Herding tigers: Be the leader that creative people need / Todd Henry
New York: Portfolio Penguin, 2018.  259 p.

The old adage that leading creative people is like herding cats is wrong. It’s more like herding tigers. Doing the work and leading the work are very different things. When you make the transition from maker to manager, you give ownership of projects to your team even though you could do them yourself better and faster. You’re juggling expectations from your manager, who wants consistent, predictable output from an inherently unpredictable creative process.

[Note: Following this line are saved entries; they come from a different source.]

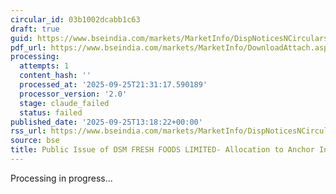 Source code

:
 ```yaml
---
circular_id: 03b1002dcabb1c63
draft: true
guid: https://www.bseindia.com/markets/MarketInfo/DispNoticesNCirculars.aspx?Noticeid={0BF6A3E9-15BA-4A2F-B266-F130B536C0E6}&noticeno=20250925-48&dt=09/25/2025&icount=48&totcount=65&flag=0
pdf_url: https://www.bseindia.com/markets/MarketInfo/DownloadAttach.aspx?id=20250925-48&attachedId=ec25e211-5c8f-4c49-b617-d5e1621955df
processing:
  attempts: 1
  content_hash: ''
  processed_at: '2025-09-25T21:31:17.590189'
  processor_version: '2.0'
  stage: claude_failed
  status: failed
published_date: '2025-09-25T13:18:22+00:00'
rss_url: https://www.bseindia.com/markets/MarketInfo/DispNoticesNCirculars.aspx?Noticeid={0BF6A3E9-15BA-4A2F-B266-F130B536C0E6}&noticeno=20250925-48&dt=09/25/2025&icount=48&totcount=65&flag=0
source: bse
title: Public Issue of DSM FRESH FOODS LIMITED- Allocation to Anchor Investors
---
```


Processing in progress... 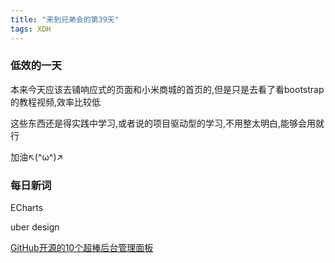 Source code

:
 ```yaml
---
title: "来到兄弟会的第39天"
tags: XDH  
---
```


### 低效的一天

本来今天应该去铺响应式的页面和小米商城的首页的,但是只是去看了看bootstrap的教程视频,效率比较低

这些东西还是得实践中学习,或者说的项目驱动型的学习,不用整太明白,能够会用就行

加油↖(^ω^)↗

### 每日新词

ECharts  

uber design

[GitHub开源的10个超棒后台管理面板](https://blog.csdn.net/m0_38106923/article/details/101050788) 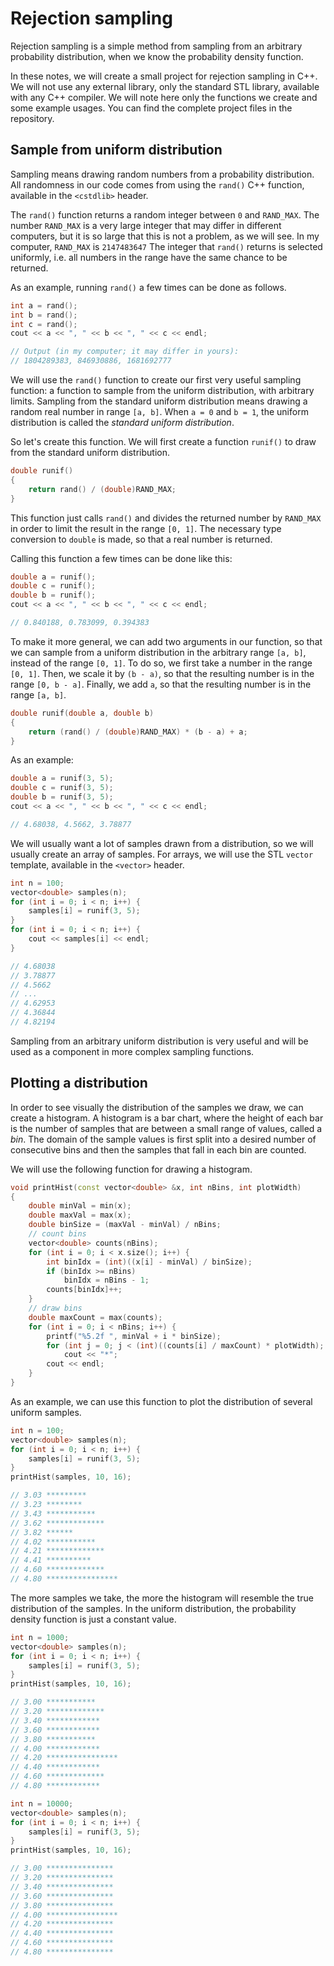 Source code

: # Rejection sampling

Rejection sampling is a simple method from sampling from an arbitrary probability distribution, when we know the probability density function.

In these notes, we will create a small project for rejection sampling in C++. We will not use any external library, only the standard STL library, available with any C++ compiler. We will note here only the functions we create and some example usages. You can find the complete project files in the repository.

## Sample from uniform distribution

Sampling means drawing random numbers from a probability distribution. All randomness in our code comes from using the `rand()` C++ function, available in the `<cstdlib>` header.

The `rand()` function returns a random integer between `0` and `RAND_MAX`. The number `RAND_MAX` is a very large integer that may differ in different computers, but it is so large that this is not a problem, as we will see. In my computer, `RAND_MAX` is `2147483647` The integer that `rand()` returns is selected uniformly, i.e. all numbers in the range have the same chance to be returned.

As an example, running `rand()` a few times can be done as follows.

```c++
int a = rand();
int b = rand();
int c = rand();
cout << a << ", " << b << ", " << c << endl;

// Output (in my computer; it may differ in yours):
// 1804289383, 846930886, 1681692777
```

We will use the `rand()` function to create our first very useful sampling function: a function to sample from the uniform distribution, with arbitrary limits. Sampling from the standard uniform distribution means drawing a random real number in range `[a, b]`. When `a = 0` and `b = 1`, the uniform distribution is called the *standard uniform distribution*.

So let's create this function. We will first create a function `runif()` to draw from the standard uniform distribution.

```c++
double runif()
{
    return rand() / (double)RAND_MAX;
}
```

This function just calls `rand()` and divides the returned number by `RAND_MAX` in order to limit the result in the range `[0, 1]`. The necessary type conversion to `double` is made, so that a real number is returned.

Calling this function a few times can be done like this:

```c++
double a = runif();
double c = runif();
double b = runif();
cout << a << ", " << b << ", " << c << endl;

// 0.840188, 0.783099, 0.394383
```

To make it more general, we can add two arguments in our function, so that we can sample from a uniform distribution in the arbitrary range `[a, b]`, instead of the range `[0, 1]`. To do so, we first take a number in the range `[0, 1]`. Then, we scale it by `(b - a)`, so that the resulting number is in the range `[0, b - a]`. Finally, we add `a`, so that the resulting number is in the range `[a, b]`.

```c++
double runif(double a, double b)
{
    return (rand() / (double)RAND_MAX) * (b - a) + a;
}
```

As an example:

```c++
double a = runif(3, 5);
double c = runif(3, 5);
double b = runif(3, 5);
cout << a << ", " << b << ", " << c << endl;

// 4.68038, 4.5662, 3.78877
```

We will usually want a lot of samples drawn from a distribution, so we will usually create an array of samples. For arrays, we will use the STL `vector` template, available in the `<vector>` header.

```c++
int n = 100;
vector<double> samples(n);
for (int i = 0; i < n; i++) {
    samples[i] = runif(3, 5);
}
for (int i = 0; i < n; i++) {
    cout << samples[i] << endl;
}

// 4.68038
// 3.78877
// 4.5662
// ...
// 4.62953
// 4.36844
// 4.82194
```

Sampling from an arbitrary uniform distribution is very useful and will be used as a component in more complex sampling functions.


## Plotting a distribution

In order to see visually the distribution of the samples we draw, we can create a histogram. A histogram is a bar chart, where the height of each bar is the number of samples that are between a small range of values, called a *bin*. The domain of the sample values is first split into a desired number of consecutive bins and then the samples that fall in each bin are counted.

We will use the following function for drawing a histogram.

```c++
void printHist(const vector<double> &x, int nBins, int plotWidth)
{
    double minVal = min(x);
    double maxVal = max(x);
    double binSize = (maxVal - minVal) / nBins;
    // count bins
    vector<double> counts(nBins);
    for (int i = 0; i < x.size(); i++) {
        int binIdx = (int)((x[i] - minVal) / binSize);
        if (binIdx >= nBins)
            binIdx = nBins - 1;
        counts[binIdx]++;
    }
    // draw bins
    double maxCount = max(counts);
    for (int i = 0; i < nBins; i++) {
        printf("%5.2f ", minVal + i * binSize);
        for (int j = 0; j < (int)((counts[i] / maxCount) * plotWidth); j++)
            cout << "*";
        cout << endl;
    }
}
```

As an example, we can use this function to plot the distribution of several uniform samples.

```c++
int n = 100;
vector<double> samples(n);
for (int i = 0; i < n; i++) {
    samples[i] = runif(3, 5);
}
printHist(samples, 10, 16);

// 3.03 *********
// 3.23 ********
// 3.43 ***********
// 3.62 *************
// 3.82 ******
// 4.02 ***********
// 4.21 *************
// 4.41 **********
// 4.60 *************
// 4.80 ****************
```

The more samples we take, the more the histogram will resemble the true distribution of the samples. In the uniform distribution, the probability density function is just a constant value.

```c++
int n = 1000;
vector<double> samples(n);
for (int i = 0; i < n; i++) {
    samples[i] = runif(3, 5);
}
printHist(samples, 10, 16);

// 3.00 ***********
// 3.20 *************
// 3.40 ************
// 3.60 ************
// 3.80 ***********
// 4.00 ************
// 4.20 ****************
// 4.40 ************
// 4.60 *************
// 4.80 ************
```

```c++
int n = 10000;
vector<double> samples(n);
for (int i = 0; i < n; i++) {
    samples[i] = runif(3, 5);
}
printHist(samples, 10, 16);

// 3.00 ***************
// 3.20 ***************
// 3.40 ***************
// 3.60 ***************
// 3.80 ***************
// 4.00 ****************
// 4.20 ***************
// 4.40 ***************
// 4.60 ***************
// 4.80 ***************
```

And you’re managing the pushback from your team of brilliant, headstrong, and possibly overqualified creatives. Leading talented, creative people requires a different skill set than the one many management books offer. As a consultant to creative companies, Todd Henry knows firsthand what prevents creative leaders from guiding their teams to success, and in Herding Tigers he provides a bold new blueprint to help you be the leader your team needs. Learn to lead by influence instead of control. Discover how to create a stable culture that empowers your team to take bold creative risks. And learn how to fight to protect the time, energy, and resources they need to do their best work. Full of stories and practical advice, Herding Tigers will give you the confidence and the skills to foster an environment where clients, management, and employees have a product they can be proud of and a process that works.

Contents:
Introduction: How To Draw Darth Vader - A primer on the definition of good creative leadership.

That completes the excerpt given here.